The seminal cloud computing event, AWS re:Invent is coming up and cybersecurity is likely to once again be front and center with Amazon, vendors, and customers all discussing best practices for securing cloud and hybrid cloud environments. At the same time, some cybersecurity vendors will be sharing how they leverage the agility and ubiquity of the cloud as a delivery platform to offer security-as-a-service.
Cloud delivered security makes perfect sense in the context of the outcomes customers require: improved threat detection and prevention, and a reduction in the operational cost to do so, especially given the acute shortage of cybersecurity resources. While some are still slowly walking their own journey the cloud, and others cite discomfort with their own “bread crumbs” (i.e., metadata) in a multi-tenant environment, the notable benefits of security-as-a-service are too compelling to ignore. These include:
- Expedited and Shared Threat Intelligence. Security vendors can employ cloud-resident sandbox technology to perform dynamic analysis in a wide variety of system configurations and can leverage auto-scaling to bring to bear compute cycles as needed. And such threat intel can be shared across all customers to expedite detection and response. Such a closed-loop sharing model leads to a collective defense situation in which all boats rise.
- Data Retention: Tiered storage allows for longer and flexible data retention, important for both incident response and compliance use cases.
- Cost Savings: A cloud-delivered management console eliminates the capital and operational expense associated with on-premises, customer-managed management servers.
- Self-service Efficiency: That cloud-based management console can also serve as a service portal for end-users and security pros alike.
- Innovation: While some security vendors offer options—on-premises or cloud—that means maintaining two code bases. Security- as-a-service allows software vendors to innovate more quickly and deliver new capabilities faster, goodness for all.

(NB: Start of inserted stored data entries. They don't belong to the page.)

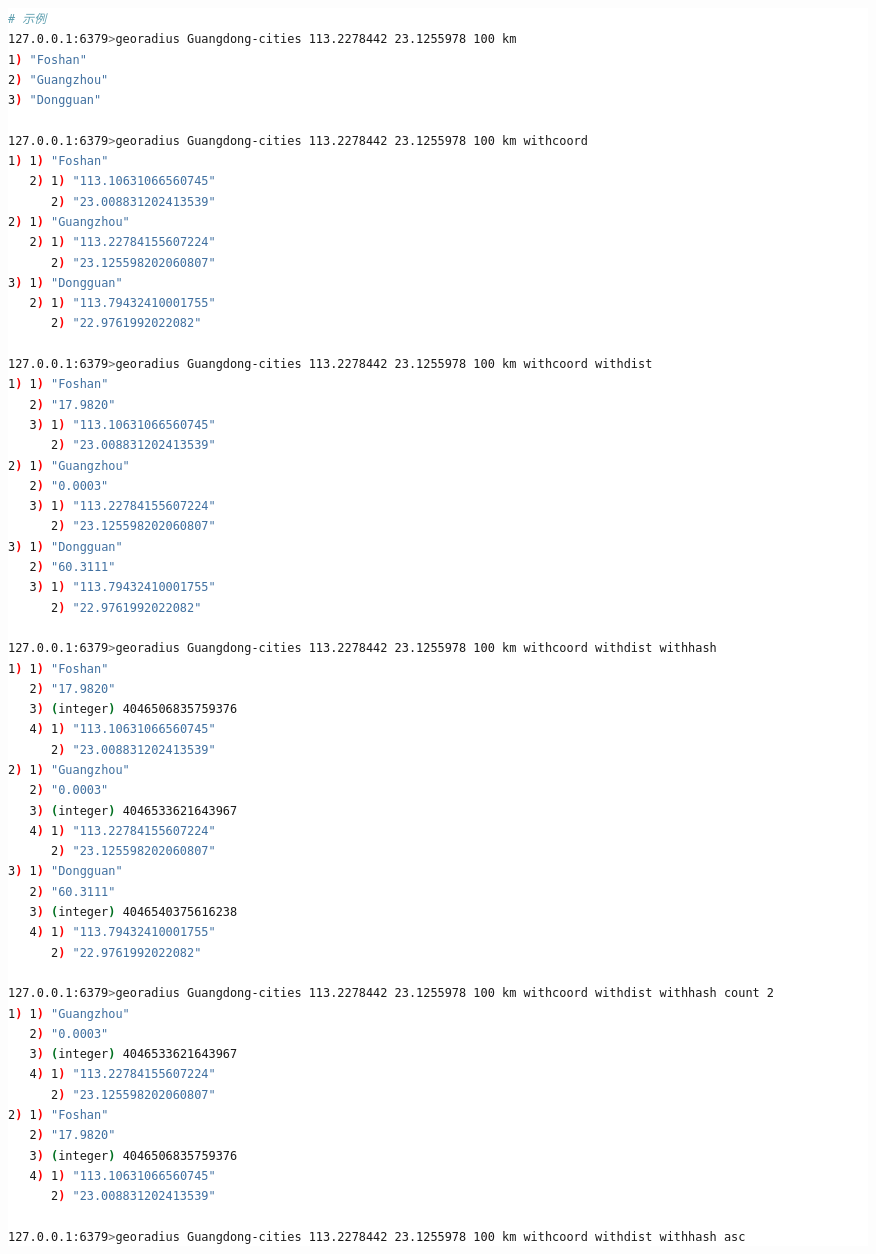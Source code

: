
```bash
# 示例
127.0.0.1:6379>georadius Guangdong-cities 113.2278442 23.1255978 100 km
1) "Foshan"
2) "Guangzhou"
3) "Dongguan"

127.0.0.1:6379>georadius Guangdong-cities 113.2278442 23.1255978 100 km withcoord
1) 1) "Foshan"
   2) 1) "113.10631066560745"
      2) "23.008831202413539"
2) 1) "Guangzhou"
   2) 1) "113.22784155607224"
      2) "23.125598202060807"
3) 1) "Dongguan"
   2) 1) "113.79432410001755"
      2) "22.9761992022082"
      
127.0.0.1:6379>georadius Guangdong-cities 113.2278442 23.1255978 100 km withcoord withdist
1) 1) "Foshan"
   2) "17.9820"
   3) 1) "113.10631066560745"
      2) "23.008831202413539"
2) 1) "Guangzhou"
   2) "0.0003"
   3) 1) "113.22784155607224"
      2) "23.125598202060807"
3) 1) "Dongguan"
   2) "60.3111"
   3) 1) "113.79432410001755"
      2) "22.9761992022082"

127.0.0.1:6379>georadius Guangdong-cities 113.2278442 23.1255978 100 km withcoord withdist withhash
1) 1) "Foshan"
   2) "17.9820"
   3) (integer) 4046506835759376
   4) 1) "113.10631066560745"
      2) "23.008831202413539"
2) 1) "Guangzhou"
   2) "0.0003"
   3) (integer) 4046533621643967
   4) 1) "113.22784155607224"
      2) "23.125598202060807"
3) 1) "Dongguan"
   2) "60.3111"
   3) (integer) 4046540375616238
   4) 1) "113.79432410001755"
      2) "22.9761992022082"

127.0.0.1:6379>georadius Guangdong-cities 113.2278442 23.1255978 100 km withcoord withdist withhash count 2
1) 1) "Guangzhou"
   2) "0.0003"
   3) (integer) 4046533621643967
   4) 1) "113.22784155607224"
      2) "23.125598202060807"
2) 1) "Foshan"
   2) "17.9820"
   3) (integer) 4046506835759376
   4) 1) "113.10631066560745"
      2) "23.008831202413539"

127.0.0.1:6379>georadius Guangdong-cities 113.2278442 23.1255978 100 km withcoord withdist withhash asc
```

- Aligned Economics: It’s also worth noting that security-as-a-service typically means more flexible pricing models, including consumption-based so you can pay as you go and for what you need and have used, well aligned with the economics of the cloud.
- Services: And security-as-a-service is better positioned for managed and co-managed services.
A variety of vendors are now offering truly cloud-native “SaaS Squared” offerings including Veracode for code analysis to streamline incorporate application security into the software development process and Cybric for a platform that automates AppSec vulnerability checking at both the dev and test phases. Cloud infrastructure security monitoring vendor Threat Stack built its back-end as a cloud-native app and has delivered native integration with cloudy DevOps tools. Trend Micro offers a SaaS offering for its software-defined data center and hybrid cloud security offering, Deep Security, and Symantec rolled out SEP Cloud as part of its SEP 14 update. Other endpoint security vendors also employ the cloud as a delivery platform, including “next-gen” emerging market leaders Cylance, Crowdstrike, and Carbon Black. And CASB vendors such as Netskope and others employ a judicious use of the cloud to secure the use of popular cloud apps from Office 365 to Slack. This is just a partial list with many security vendors leveraging the cloud to provide the compelling benefits noted above.
In total, there are tremendous operational and efficacy benefits an organization can realize from security-as-a-service and it's the delivery model that should become the new normal. I look forward to hearing and learning more about this and other important cybersecurity topics at this year’s AWS re:Invent. I look also forward to seeing you there.